Financially motivated cybercrime and fraud, in particular ransomware attacks, have risen over the last year and remain a “persistent threat”, Microsoft has said.
The technology giant’s annual Microsoft Digital Defence report said it had seen the number of ransomware attacks more than double over the last 12 months.
Fraudulent emails, texts and voice messages continue to be the most common way that cybercriminals are able to gain access to users’ files, but Microsoft said gaps in cybersecurity because of missed software updates and hackers exploiting known vulnerabilities also continue to be an issue.
The report also said the tech giant had seen the number of online scams spotted had risen five-fold in the last two years, with Microsoft now observing around 100,000 scams a day in 2024.
The ongoing rise of generative AI, and its potential use to cybercriminals, was flagged in the report – with Microsoft warning that both criminals and nation states were experimenting with the technology to spread misinformation and attempt to influence people.
In particular, Microsoft said it was seeing operations linked to China favouring AI-generated imagery, while Russia-linked operations preferred audio-based content.
But the report said it had not yet observed such content “being effective in swaying audiences”, and AI was also showing signs of being very beneficial to cybersecurity professionals as a tool to help speed up response time to attacks and cyber incidents.
Elsewhere in the report, Microsoft said it was increasingly seeing nation states turning to cybercriminals and the tools they use in order to gather intelligence as well as to make financial gain.
Tom Burt, corporate vice president for customer security and trust at Microsoft, said the “vast majority” of cyber threat activity it had seen over the last year had come from Russia, China, Iran and North Korea.
And the threat report highlighted that much of the nation state activity over the last year had been focused on conflict zones and regions of tensions, in particular Ukraine and the Middle East.
“Aside from the United States and the United Kingdom, most of the nation-state affiliated cyber threat activity we observed was concentrated around Israel, Ukraine, the United Arab Emirates, and Taiwan,” Mr Burt said.
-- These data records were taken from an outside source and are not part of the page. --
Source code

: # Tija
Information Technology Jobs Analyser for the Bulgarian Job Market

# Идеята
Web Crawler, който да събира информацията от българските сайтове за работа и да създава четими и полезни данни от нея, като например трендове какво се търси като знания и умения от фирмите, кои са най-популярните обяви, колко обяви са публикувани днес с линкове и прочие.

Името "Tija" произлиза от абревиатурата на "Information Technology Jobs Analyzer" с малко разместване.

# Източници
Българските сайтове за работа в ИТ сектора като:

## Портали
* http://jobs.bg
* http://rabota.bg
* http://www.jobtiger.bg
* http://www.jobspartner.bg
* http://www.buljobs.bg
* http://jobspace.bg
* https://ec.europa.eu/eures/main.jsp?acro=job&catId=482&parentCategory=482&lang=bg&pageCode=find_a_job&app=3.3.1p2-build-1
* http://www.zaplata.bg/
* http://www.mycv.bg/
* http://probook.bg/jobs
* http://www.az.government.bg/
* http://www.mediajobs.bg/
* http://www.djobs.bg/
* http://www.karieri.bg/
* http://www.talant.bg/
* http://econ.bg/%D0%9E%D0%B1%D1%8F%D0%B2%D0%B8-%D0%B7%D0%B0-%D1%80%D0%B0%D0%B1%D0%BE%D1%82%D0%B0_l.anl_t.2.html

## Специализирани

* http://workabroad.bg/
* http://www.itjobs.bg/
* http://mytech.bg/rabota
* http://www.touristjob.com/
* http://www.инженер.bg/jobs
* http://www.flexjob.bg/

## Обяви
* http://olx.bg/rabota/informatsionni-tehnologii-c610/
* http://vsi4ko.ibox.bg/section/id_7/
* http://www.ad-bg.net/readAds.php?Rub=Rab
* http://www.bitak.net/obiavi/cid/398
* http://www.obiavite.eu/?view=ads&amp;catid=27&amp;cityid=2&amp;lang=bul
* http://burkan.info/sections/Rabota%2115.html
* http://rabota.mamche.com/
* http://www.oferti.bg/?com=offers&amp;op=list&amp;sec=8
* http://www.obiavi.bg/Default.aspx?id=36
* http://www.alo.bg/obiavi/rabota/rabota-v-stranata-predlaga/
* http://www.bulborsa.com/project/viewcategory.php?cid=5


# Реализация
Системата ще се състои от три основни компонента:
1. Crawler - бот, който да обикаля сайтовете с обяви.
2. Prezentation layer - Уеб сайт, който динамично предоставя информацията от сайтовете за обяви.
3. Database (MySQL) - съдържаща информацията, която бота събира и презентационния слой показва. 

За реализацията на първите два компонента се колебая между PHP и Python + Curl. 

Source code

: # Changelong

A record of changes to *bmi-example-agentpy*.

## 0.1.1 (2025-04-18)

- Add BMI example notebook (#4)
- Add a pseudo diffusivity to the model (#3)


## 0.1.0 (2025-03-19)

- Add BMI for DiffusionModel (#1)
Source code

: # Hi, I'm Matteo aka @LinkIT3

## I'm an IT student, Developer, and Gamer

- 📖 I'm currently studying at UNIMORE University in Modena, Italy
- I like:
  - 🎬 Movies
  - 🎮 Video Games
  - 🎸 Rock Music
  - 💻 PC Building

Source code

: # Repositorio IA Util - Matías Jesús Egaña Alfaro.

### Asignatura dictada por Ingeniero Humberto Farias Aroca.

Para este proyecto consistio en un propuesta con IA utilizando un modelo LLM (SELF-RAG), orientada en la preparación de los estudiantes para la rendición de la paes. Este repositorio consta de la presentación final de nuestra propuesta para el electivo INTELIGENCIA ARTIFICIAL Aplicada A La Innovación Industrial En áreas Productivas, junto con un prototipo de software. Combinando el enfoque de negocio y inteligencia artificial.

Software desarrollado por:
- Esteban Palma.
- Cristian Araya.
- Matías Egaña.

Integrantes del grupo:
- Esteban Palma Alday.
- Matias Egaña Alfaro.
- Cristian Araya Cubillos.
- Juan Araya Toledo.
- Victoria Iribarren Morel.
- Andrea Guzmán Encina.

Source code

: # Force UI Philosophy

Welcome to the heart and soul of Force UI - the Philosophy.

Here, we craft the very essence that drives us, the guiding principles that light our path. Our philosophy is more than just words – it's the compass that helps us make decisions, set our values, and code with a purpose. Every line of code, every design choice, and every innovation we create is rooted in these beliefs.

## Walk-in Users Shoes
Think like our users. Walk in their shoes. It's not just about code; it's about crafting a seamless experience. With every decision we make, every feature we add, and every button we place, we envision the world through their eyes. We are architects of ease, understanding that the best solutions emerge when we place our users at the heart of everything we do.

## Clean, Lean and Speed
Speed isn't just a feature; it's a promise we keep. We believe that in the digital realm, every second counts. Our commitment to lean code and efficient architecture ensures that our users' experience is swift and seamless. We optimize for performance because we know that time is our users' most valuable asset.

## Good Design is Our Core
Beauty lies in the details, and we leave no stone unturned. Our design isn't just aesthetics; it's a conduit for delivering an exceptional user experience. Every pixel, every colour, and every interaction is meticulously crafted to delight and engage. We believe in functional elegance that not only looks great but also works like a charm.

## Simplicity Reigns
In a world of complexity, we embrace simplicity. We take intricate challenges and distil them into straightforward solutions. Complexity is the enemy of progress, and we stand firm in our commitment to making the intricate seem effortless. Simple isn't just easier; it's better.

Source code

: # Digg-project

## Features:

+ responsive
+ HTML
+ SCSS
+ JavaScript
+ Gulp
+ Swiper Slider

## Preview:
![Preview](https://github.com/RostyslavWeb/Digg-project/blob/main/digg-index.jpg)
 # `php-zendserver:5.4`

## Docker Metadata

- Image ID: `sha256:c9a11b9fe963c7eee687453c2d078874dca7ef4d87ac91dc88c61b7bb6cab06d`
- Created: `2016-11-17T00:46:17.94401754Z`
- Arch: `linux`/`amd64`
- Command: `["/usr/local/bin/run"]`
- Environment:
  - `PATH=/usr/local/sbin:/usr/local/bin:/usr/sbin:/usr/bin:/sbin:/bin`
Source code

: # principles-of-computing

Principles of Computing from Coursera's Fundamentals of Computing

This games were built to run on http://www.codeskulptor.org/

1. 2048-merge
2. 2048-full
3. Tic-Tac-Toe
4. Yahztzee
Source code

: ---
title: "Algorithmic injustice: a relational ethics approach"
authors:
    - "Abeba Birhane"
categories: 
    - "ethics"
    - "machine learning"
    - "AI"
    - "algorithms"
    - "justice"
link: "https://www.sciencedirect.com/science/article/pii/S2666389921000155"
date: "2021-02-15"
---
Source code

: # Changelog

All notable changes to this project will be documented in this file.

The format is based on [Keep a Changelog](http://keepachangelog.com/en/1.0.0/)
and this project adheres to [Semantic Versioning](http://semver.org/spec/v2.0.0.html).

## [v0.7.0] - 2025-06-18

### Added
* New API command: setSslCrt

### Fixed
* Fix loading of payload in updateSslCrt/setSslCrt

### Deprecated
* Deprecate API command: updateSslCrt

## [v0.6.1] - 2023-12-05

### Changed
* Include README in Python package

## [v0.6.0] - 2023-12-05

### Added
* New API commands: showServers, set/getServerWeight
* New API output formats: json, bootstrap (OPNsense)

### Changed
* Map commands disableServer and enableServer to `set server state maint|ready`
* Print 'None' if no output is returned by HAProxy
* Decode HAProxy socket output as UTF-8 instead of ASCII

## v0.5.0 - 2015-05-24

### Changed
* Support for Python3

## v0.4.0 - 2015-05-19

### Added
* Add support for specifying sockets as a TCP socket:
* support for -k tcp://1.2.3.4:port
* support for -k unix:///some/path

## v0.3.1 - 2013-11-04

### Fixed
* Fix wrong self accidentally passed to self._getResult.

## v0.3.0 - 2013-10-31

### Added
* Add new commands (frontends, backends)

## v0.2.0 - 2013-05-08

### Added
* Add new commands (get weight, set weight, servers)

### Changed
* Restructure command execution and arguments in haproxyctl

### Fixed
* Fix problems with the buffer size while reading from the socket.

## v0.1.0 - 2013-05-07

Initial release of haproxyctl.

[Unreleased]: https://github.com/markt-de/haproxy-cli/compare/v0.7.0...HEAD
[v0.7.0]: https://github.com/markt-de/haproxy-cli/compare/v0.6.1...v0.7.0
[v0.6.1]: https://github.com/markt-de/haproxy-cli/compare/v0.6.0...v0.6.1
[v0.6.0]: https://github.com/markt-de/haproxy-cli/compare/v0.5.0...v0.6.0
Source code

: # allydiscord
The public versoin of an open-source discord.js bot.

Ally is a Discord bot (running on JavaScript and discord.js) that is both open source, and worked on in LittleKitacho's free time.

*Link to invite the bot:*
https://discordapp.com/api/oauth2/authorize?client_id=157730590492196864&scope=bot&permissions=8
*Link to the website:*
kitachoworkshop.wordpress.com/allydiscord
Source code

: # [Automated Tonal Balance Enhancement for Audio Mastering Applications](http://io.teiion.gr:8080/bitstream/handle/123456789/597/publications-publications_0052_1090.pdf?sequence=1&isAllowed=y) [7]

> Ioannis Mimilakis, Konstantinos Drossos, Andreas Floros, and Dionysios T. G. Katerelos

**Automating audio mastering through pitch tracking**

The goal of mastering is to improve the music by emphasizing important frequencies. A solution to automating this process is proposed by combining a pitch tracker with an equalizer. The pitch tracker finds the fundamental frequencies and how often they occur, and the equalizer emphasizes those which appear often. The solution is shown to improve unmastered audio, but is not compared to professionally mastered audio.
“In addition, Iran and Russia have used both the Russia-Ukraine war and the Israel-Hamas conflict to spread divisive and misleading messages through propaganda campaigns that extend their influence beyond the geographical boundaries of the conflict zones, demonstrating the globalised nature of hybrid warfare.”
The report said around 75 per cent of Russia’s targets had been in Ukraine or a Nato member state, as it said Moscow looked to collect intelligence on the West’s policies on the war.
It said Russia, along with Iran and China had also been observed driving misinformation campaigns around the upcoming US election as part of efforts to ” degrade confidence in elections as a foundation of democracy”.
“Microsoft customers face more than 600 million cybercriminal and nation-state attacks every day, ranging from ransomware to phishing to identity attacks,” Mr Burt said.
“Once again, nation-state affiliated threat actors demonstrated that cyber operations — whether for espionage, destruction, or influence — play a persistent supporting role in broader geopolitical conflicts.
“Also fuelling the escalation in cyberattacks, we are seeing increasing evidence of the collusion of cybercrime gangs with nation-state groups sharing tools and techniques.
“We must find a way to stem the tide of this malicious cyber activity.
“That includes continuing to harden our digital domains to protect our networks, data, and people at all levels. However, this challenge will not be accomplished solely by executing a checklist of cyber hygiene measures but only through a focus on and commitment to the foundations of cyber defence from the individual user to the corporate executive and to government leaders.